Floor prices for "blue chip" NFT collections CryptoPunks and Bored Ape Yacht Club (BAYC) both fell well below $100,000 worth of ETH this week for the first time in months, as the broader NFT market slumped to trading stats not seen in years.
Though the NFTs have rebounded somewhat, it currently costs 49.8 ETH ($93,692 at writing) to acquire a CryptoPunk, according to NFT Price Floor. While still a pretty penny, that’s down more than 30% from just a month ago, when the cheapest CryptoPunk on the market could be had for just over $128,000 worth of ETH.
It’s a similar story for Bored Apes, the celebrity-friendly flagship project from NFT behemoth Yuga Labs. Aping into the collection currently costs at least 49 ETH, or about $92,200; purchasing a Bored Ape hasn’t required such little ETH since November 2021.
Those drooping figures appear to be the symptom of a larger concern: fewer and fewer trades are taking place across the entire NFT market. Since mid-April, daily trades across all NFT marketplaces have plummeted an astonishing 71%, according to Dune Analytics.
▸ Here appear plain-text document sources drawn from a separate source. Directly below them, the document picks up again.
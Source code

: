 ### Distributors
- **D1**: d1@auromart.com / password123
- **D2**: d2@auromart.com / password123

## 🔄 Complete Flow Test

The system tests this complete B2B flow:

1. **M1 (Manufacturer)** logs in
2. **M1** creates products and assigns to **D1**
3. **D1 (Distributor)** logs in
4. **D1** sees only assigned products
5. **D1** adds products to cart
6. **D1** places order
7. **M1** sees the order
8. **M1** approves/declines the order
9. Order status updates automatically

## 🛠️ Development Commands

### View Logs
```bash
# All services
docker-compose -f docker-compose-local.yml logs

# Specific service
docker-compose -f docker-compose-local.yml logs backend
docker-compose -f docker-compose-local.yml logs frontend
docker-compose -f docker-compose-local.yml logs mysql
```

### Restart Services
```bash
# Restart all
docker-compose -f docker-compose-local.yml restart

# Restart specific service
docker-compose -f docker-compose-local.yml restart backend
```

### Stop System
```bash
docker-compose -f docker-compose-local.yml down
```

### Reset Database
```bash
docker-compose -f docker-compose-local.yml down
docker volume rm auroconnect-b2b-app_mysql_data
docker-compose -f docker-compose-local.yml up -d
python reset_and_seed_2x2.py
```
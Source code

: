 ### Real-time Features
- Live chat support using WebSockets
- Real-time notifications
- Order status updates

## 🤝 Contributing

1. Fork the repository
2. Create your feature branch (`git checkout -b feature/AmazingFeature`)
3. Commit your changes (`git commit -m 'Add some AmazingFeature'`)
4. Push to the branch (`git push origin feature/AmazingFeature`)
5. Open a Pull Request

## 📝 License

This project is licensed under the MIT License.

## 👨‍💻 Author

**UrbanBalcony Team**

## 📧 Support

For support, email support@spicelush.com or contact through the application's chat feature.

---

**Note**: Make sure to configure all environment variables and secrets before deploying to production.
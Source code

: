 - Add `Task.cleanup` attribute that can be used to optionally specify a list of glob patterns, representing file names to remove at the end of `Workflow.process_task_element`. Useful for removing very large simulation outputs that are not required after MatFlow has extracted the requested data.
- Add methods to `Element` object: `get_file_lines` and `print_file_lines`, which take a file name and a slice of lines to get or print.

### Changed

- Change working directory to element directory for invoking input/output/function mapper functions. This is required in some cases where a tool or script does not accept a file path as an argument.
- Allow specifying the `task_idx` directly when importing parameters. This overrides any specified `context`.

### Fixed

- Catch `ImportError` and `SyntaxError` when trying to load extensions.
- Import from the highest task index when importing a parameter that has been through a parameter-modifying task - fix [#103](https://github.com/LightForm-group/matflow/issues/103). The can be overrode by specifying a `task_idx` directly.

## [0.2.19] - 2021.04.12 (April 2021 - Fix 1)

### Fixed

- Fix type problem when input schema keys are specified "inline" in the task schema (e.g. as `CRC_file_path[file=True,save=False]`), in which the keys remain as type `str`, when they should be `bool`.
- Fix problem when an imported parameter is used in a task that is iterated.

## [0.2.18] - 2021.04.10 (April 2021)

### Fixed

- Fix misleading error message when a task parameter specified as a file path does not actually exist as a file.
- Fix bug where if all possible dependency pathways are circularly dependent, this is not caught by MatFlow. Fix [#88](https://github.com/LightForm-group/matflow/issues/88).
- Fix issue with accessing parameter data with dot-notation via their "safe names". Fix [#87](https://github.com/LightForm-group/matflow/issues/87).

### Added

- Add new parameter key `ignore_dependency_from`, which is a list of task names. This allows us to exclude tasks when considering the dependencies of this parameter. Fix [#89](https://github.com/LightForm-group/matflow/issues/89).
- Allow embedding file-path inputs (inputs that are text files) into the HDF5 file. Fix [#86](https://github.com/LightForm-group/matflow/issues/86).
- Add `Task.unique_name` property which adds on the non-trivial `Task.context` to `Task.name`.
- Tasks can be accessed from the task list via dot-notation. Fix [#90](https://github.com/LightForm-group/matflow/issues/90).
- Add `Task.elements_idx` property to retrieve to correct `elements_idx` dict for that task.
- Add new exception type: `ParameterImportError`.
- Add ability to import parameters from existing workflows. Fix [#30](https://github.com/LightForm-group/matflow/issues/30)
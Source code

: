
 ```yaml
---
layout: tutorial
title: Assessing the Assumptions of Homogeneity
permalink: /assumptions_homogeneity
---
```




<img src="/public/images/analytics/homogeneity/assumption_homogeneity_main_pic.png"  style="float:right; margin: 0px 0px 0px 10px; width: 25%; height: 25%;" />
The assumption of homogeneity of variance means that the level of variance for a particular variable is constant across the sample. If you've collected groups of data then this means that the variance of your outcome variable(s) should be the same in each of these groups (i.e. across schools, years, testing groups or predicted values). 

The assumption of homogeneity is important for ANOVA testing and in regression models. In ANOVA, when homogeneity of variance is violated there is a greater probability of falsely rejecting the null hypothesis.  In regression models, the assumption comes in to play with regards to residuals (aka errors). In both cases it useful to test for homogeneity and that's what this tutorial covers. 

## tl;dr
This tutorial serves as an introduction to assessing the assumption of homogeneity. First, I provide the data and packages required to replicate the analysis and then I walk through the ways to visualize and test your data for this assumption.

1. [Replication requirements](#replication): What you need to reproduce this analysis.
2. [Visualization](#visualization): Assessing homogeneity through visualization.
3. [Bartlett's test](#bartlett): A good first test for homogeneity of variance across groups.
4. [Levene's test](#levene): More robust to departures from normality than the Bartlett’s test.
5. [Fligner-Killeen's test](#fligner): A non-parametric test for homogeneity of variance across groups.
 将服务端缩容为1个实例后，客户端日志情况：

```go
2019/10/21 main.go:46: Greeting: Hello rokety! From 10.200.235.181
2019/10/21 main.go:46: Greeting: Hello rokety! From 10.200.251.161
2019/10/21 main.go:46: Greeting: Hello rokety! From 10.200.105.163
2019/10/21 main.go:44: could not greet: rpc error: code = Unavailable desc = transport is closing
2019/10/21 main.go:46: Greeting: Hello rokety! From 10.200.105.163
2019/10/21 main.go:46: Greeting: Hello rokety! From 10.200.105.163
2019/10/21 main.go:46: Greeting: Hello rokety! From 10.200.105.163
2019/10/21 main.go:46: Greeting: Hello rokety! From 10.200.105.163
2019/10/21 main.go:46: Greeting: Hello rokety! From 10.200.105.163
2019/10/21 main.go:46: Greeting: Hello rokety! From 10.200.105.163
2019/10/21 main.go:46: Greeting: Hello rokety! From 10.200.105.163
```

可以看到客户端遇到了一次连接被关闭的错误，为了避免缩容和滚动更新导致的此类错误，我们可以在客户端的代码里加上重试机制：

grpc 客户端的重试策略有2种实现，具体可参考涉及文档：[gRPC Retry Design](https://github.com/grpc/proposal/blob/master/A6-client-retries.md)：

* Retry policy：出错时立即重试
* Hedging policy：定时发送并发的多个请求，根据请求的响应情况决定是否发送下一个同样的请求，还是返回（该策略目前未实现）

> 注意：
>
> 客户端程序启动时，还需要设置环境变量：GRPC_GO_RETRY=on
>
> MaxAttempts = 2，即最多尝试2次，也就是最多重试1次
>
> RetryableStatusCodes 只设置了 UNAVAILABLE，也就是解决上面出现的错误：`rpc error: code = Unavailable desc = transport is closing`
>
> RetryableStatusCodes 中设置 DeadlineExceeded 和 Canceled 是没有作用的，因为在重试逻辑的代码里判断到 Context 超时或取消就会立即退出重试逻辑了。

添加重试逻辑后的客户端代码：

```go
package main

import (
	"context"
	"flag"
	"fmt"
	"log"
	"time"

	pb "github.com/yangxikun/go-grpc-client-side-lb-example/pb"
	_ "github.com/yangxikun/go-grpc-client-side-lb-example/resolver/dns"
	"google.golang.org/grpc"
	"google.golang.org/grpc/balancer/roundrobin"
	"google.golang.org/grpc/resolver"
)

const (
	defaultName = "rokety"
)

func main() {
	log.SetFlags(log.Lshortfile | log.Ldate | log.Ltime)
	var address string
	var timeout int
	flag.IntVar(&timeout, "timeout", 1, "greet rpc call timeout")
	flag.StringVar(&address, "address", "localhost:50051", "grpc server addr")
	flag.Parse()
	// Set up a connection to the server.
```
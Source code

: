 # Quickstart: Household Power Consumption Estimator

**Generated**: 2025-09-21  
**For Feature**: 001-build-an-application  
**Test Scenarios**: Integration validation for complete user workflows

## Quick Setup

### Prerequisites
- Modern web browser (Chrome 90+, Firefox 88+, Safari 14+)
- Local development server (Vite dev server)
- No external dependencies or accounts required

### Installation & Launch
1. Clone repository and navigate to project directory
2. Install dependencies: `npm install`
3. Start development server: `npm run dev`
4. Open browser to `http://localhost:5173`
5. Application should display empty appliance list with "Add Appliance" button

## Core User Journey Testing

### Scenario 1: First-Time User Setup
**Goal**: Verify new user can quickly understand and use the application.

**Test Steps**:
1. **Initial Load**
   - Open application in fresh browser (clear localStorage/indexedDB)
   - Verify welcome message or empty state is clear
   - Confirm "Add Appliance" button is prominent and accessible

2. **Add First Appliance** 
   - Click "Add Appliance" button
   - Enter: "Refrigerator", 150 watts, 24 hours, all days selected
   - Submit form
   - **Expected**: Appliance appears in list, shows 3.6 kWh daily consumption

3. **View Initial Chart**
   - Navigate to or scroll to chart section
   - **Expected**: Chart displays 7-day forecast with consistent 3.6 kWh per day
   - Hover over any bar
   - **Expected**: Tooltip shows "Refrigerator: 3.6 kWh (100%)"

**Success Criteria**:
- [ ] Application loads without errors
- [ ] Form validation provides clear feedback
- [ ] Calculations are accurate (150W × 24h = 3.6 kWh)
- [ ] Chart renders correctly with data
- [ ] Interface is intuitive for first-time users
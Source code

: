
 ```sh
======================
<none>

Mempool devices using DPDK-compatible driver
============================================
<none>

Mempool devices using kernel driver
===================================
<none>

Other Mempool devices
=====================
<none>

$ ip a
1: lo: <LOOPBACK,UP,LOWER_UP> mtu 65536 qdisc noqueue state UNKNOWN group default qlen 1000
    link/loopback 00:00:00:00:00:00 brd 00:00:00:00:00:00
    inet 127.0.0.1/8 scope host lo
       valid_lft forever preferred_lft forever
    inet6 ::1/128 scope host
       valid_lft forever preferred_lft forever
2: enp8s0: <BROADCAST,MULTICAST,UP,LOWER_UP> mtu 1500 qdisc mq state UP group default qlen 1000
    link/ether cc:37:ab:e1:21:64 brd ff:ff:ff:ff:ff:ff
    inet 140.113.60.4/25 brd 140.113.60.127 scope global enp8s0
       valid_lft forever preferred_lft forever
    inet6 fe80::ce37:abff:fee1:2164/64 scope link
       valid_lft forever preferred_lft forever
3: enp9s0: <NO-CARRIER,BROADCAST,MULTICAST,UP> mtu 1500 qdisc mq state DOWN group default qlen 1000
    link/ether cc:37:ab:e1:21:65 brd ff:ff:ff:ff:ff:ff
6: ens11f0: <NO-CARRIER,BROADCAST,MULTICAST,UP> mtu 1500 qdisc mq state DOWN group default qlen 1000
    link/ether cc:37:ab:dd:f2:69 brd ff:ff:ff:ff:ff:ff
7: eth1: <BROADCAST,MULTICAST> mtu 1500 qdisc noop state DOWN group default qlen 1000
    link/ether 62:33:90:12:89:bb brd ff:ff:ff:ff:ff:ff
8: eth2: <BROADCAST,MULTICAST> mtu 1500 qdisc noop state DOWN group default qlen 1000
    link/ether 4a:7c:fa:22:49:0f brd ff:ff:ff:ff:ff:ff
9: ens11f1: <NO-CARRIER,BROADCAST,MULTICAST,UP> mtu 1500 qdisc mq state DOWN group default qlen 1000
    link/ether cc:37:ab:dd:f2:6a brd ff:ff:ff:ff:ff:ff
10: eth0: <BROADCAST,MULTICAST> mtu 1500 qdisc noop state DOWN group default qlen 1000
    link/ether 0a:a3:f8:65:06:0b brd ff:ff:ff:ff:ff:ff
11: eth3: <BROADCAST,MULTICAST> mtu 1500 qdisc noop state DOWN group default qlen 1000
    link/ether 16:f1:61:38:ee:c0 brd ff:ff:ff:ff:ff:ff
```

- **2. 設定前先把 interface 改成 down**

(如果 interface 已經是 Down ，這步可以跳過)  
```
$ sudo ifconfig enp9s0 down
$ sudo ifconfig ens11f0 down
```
That decrease in activity has been incremental and consistent across platforms. Such a low tally of NFT trades—just shy of 20,000 on Thursday—has not been seen since late 2021.
Reasons for the recent dropoff remain unclear. Ethereum’s post-Shanghai price lift did slow this week, but the cryptocurrency of the largest NFT market is still looking relatively strong, clocking in at about $1,845 at writing, per CoinGecko.
One specific factor disproportionately responsible for recent rosy headlines about the enduring strength of the NFT marketplace has been the rise of Blur, a relatively new NFT trading platform that rapidly overtook OpenSea as the top NFT marketplace in late February.
Blur’s ascension, though, was fueled by a rewards system that incentivized traders to abandon other marketplaces and flip as many NFTs as possible, even if back and forth between themselves.
Though the NFT marketplace surged in February and in March to about $2 billion in total trading each month, that growth was almost entirely fueled by volume from Blur that some industry experts have labeled as manipulated “wash trading.”
Activity on Blur has continued to dominate the market, accounting for over 60% of all NFT trading volume over the last week. But it may well be that Blur’s strategy of luring customers from other platforms and encouraging them to make meaningless trades for financial rewards has begun to dampen genuine NFT marketplace activity.
Some have pointed to recent spikes in gas fees, likely caused by the rise of meme coins like PEPE in the last week, as potential explainers for the phenomenon. In a Twitter thread Thursday, analytics firm SeaLaunch pointed to a variety of macro factors that may have played a role, ranging from high gas fees to traders facing liquidity issues around the U.S. tax deadline.
Others have pointed to the dismal figures as an indication that the long-awaited “bottom” of the crypto and NFT bear market is finally in. But as the last year has shown, there's sometimes even lower to go.